British startup The Tyre Collective has begun to make products from the microplastic particles that come off car tyres as they drive on roads, producing results including jewellery, a lamp and a battery.
The group – which was awarded the UK national James Dyson Award in 2020 for its car-mounted tyre-wear capturing device – worked with a range of collaborators to create the objects, which were displayed at the Material Matters fair at this year's London Design Festival.
According to The Tyre Collective, over a million tonnes of synthetic rubber particulate is produced annually by tyres on Europe's roads, and this tyre wear is a major source of microplastic pollution on both land and sea.
"The air we breathe in London contains more tyre wear than exhaust pollution," said the Tyre Collective. "This problem is worsened with electric vehicles from the added battery weight and torque."
The group worked with designers Rafael El Baz and Qiang Li, studio Lowpoly and scientists from the Queen Mary University of London Materials for Sustainability Group to experiment with potential uses for the material.
Lowpoly, a Madrid-based company specialising in sustainable 3D-printing, created a series of objects by mixing the rubber with recycled PLA (polylactic acid), a type of plastic often used for filament in 3D printers.
Their pellet mix contained 20 per cent tyre particles to 80 per cent recycled PLA. From it, they fabricated objects including a vase, speaker, lamp and acoustic panel, all with a lustruous, faintly translucent dark grey finish. The material can be further recycled.
Li, who operates the jewellery brand MuseLi-Q, mixed the tyre-wear rubber with resin and recycled sterling silver to make a series of rings, with the particles suspended in the clear resin in a manner that the designer said reminds her of inclusions within gemstones.
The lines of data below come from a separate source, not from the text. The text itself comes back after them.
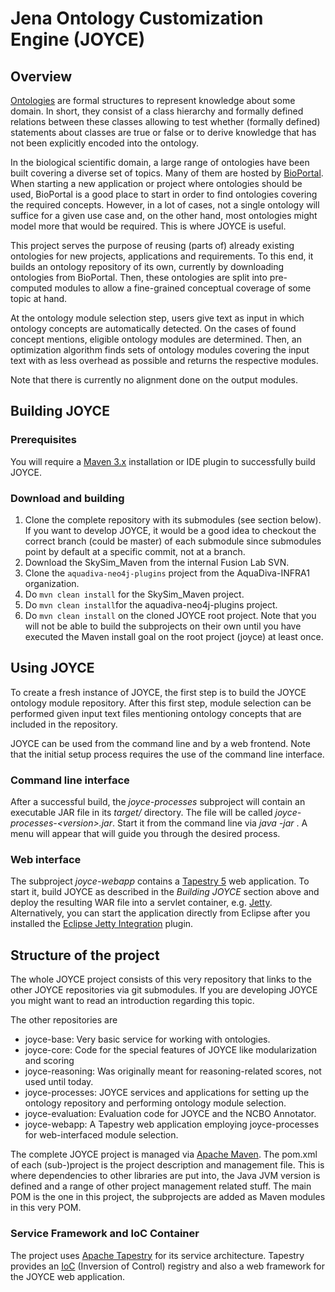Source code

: # Jena Ontology Customization Engine (JOYCE)

## Overview

[Ontologies](https://en.wikipedia.org/wiki/Ontology_(information_science)) are formal structures to represent knowledge about some domain. In short, they consist of a class hierarchy and formally defined relations between these classes allowing to test whether (formally defined) statements about classes are true or false or to derive knowledge that has not been explicitly encoded into the ontology.

In the biological scientific domain, a large range of ontologies have been built covering a diverse set of topics. Many of them are hosted by [BioPortal](http://bioportal.bioontology.org/). When starting a new application or project where ontologies should be used, BioPortal is a good place to start in order to find ontologies covering the required concepts. However, in a lot of cases, not a single ontology will suffice for a given use case and, on the other hand, most ontologies might model more that would be required. This is where JOYCE is useful.

This project serves the purpose of reusing (parts of) already existing ontologies for new projects, applications and requirements. To this end, it builds an ontology repository of its own, currently by downloading ontologies from BioPortal. Then, these ontologies are split into pre-computed modules to allow a fine-grained conceptual coverage of some topic at hand.

At the ontology module selection step, users give text as input in which ontology concepts are automatically detected. On the cases of found concept mentions, eligible ontology modules are determined. Then, an optimization algorithm finds sets of ontology modules covering the input text with as less overhead as possible and returns the respective modules.

Note that there is currently no alignment done on the output modules.

## Building JOYCE

### Prerequisites

You will require a [Maven 3.x](https://maven.apache.org/) installation or IDE plugin to successfully build JOYCE.

### Download and building

1. Clone the complete repository with its submodules (see section below). If you want to develop JOYCE, it would be a good idea to checkout the correct branch (could be master) of each submodule since submodules point by default at a specific commit, not at a branch.
2. Download the SkySim_Maven from the internal Fusion Lab SVN.
3. Clone the `aquadiva-neo4j-plugins` project from the AquaDiva-INFRA1 organization.
4. Do `mvn clean install` for the SkySim_Maven project.
5. Do `mvn clean install`for the aquadiva-neo4j-plugins project.
6. Do `mvn clean install` on the cloned JOYCE root project. Note that you will not be able to build the subprojects on their own until you have executed the Maven install goal on the root project (joyce) at least once. 

## Using JOYCE

To create a fresh instance of JOYCE, the first step is to build the JOYCE ontology module repository. After this first step, module selection can be performed given input text files mentioning ontology concepts that are included in the repository.

JOYCE can be used from the command line and by a web frontend. Note that the initial setup process requires the use of the command line interface.

### Command line interface
After a successful build, the *joyce-processes* subproject will contain an executable JAR file in its *target/* directory. The file will be called *joyce-processes-&lt;version&gt;.jar*. Start it from the command line via *java -jar <path to the executable JAR file>*. A menu will appear that will guide you through the desired process.
  
### Web interface
The subproject *joyce-webapp* contains a [Tapestry 5](http://tapestry.apache.org/) web application. To start it, build JOYCE as described in the *Building JOYCE* section above and deploy the resulting WAR file into a servlet container, e.g. [Jetty](https://www.eclipse.org/jetty/). Alternatively, you can start the application directly from Eclipse after you installed the [Eclipse Jetty Integration](http://eclipse-jetty.github.io/) plugin.

## Structure of the project

The whole JOYCE project consists of this very repository that links to the other JOYCE repositories via git submodules. If you are developing JOYCE you might want to read an introduction regarding this topic.

The other repositories are

- joyce-base: Very basic service for working with ontologies.
- joyce-core: Code for the special features of JOYCE like modularization and scoring
- joyce-reasoning: Was originally meant for reasoning-related scores, not used until today.
- joyce-processes: JOYCE services and applications for setting up the ontology repository and performing ontology module selection.
- joyce-evaluation: Evaluation code for JOYCE and the NCBO Annotator.
- joyce-webapp: A Tapestry web application employing joyce-processes for web-interfaced module selection.

The complete JOYCE project is managed via [Apache Maven](http://maven.apache.org/). The pom.xml of each (sub-)project is the project description and management file. This is where dependencies to other libraries are put into, the Java JVM version is defined and a range of other project management related stuff. The main POM is the one in this project, the subprojects are added as Maven modules in this very POM.

### Service Framework and IoC Container

The project uses [Apache Tapestry](http://tapestry.apache.org/) for its service architecture. Tapestry provides an [IoC](https://en.wikipedia.org/wiki/Inversion_of_control) (Inversion of Control) registry and also a web framework for the JOYCE web application.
She also made a sculptural brooch that is meant to represent a single tyre particle, with a vial of the material surrounded by stones that reflect the elements within it.
With London-based El Baz, who works primarily with waste, The Tyre Collective explored many different material compositions that could be made by mixing the rubber with materials such as resin and jesmonite.
El Baz used one of his favourite variations – a semi-translucent, rubber-flecked resin – to make the base for a mushroom table lamp.
Neither the rings nor the lamp are recyclable due to the mixing of rubber with resin.
Wanting to go beyond decorative design and look at functional applications, The Tyre Collective's final collaborator was the Queen Mary research group, led by green-energy lecturer Maria Crespo.
The researchers made a coin battery – a small, single-cell battery of the kind that might be used in a wristwatch – using the rubber. The rubber was carbonised and made into a slurry that was coated on a copper foil to make the battery, in combination with other components.
The collaborations were funded by the Terra Carta Design Lab, a competition launched last year by King Charles III and former Apple designer Jony Ive to support solutions for the climate crisis.
The Tyre Collective is concurrently still developing its tyre-wear capture device, which is designed to be mounted near the wheels of vehicles and uses static electricity to suck in the rubber particles emitted during driving.